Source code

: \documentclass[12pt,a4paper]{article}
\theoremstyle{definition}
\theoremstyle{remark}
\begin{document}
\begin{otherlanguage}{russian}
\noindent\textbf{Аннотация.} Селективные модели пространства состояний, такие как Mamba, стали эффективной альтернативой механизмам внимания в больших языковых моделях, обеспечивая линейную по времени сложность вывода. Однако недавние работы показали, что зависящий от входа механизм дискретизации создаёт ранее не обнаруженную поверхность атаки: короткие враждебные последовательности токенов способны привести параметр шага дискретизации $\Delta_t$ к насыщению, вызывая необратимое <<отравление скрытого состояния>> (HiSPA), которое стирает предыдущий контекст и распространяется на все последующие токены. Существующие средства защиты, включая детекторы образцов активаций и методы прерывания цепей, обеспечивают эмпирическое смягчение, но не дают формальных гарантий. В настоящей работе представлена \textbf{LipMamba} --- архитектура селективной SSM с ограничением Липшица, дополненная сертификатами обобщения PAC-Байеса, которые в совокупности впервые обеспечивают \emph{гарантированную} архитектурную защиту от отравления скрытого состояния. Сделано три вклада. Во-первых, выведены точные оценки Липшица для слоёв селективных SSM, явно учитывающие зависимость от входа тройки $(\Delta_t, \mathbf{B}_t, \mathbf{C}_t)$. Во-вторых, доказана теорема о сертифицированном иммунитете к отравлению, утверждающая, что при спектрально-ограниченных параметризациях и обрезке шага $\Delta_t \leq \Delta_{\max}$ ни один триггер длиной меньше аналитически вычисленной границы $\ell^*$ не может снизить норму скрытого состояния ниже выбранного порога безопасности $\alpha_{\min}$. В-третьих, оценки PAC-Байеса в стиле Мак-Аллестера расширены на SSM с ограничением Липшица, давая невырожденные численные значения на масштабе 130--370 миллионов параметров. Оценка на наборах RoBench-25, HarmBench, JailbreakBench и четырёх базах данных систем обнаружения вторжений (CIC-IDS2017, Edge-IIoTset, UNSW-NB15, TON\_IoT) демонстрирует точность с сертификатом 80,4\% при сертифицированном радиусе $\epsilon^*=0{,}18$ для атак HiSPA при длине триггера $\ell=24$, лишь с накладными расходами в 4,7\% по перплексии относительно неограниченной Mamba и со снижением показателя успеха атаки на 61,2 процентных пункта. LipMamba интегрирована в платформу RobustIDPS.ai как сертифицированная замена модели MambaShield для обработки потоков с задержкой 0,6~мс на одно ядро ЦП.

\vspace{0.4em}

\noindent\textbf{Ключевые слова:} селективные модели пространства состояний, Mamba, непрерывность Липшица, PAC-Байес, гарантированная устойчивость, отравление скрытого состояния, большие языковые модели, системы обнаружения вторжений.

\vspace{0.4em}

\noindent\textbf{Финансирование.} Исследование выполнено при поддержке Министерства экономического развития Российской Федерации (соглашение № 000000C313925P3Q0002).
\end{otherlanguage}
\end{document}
...
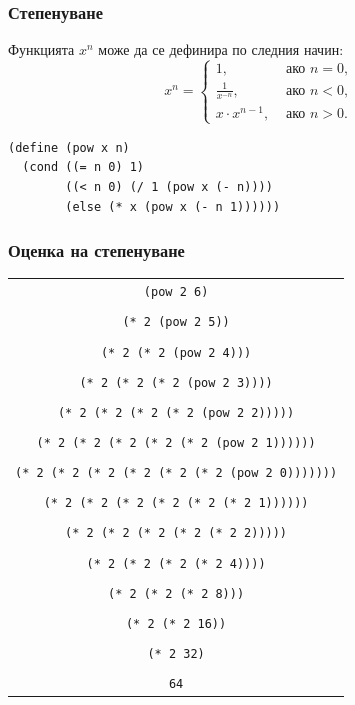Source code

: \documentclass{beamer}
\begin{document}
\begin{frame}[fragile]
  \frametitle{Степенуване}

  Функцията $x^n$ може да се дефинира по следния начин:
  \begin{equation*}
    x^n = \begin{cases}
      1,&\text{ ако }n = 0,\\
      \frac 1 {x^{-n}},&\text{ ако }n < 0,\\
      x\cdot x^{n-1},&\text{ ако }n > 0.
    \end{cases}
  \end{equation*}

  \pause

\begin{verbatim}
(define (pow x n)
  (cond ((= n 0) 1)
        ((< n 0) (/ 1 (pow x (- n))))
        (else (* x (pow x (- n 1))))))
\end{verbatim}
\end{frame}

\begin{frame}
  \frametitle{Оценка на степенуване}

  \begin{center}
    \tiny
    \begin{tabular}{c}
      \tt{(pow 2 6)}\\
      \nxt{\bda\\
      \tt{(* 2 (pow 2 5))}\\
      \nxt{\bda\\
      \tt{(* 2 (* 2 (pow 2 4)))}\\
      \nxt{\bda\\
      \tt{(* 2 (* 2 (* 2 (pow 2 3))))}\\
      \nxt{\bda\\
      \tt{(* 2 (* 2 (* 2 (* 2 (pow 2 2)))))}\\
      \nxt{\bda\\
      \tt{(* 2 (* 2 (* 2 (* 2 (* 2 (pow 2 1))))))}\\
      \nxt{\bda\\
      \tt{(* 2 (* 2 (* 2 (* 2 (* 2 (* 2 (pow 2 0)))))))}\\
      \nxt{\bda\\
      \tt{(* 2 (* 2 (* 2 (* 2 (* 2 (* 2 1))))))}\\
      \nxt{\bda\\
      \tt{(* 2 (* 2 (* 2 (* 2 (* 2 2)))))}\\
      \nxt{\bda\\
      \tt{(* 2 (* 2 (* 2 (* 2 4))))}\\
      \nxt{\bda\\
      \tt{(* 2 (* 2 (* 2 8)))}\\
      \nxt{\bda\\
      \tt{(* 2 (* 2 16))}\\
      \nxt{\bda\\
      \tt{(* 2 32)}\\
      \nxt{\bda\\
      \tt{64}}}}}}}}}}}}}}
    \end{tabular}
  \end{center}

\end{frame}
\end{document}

● **WORK INSTRUCTIONS**: Scan the data above and copy each line containing the word "otherlanguage".

● **RESULT BELOW**:
\begin{otherlanguage}{russian}
\end{otherlanguage}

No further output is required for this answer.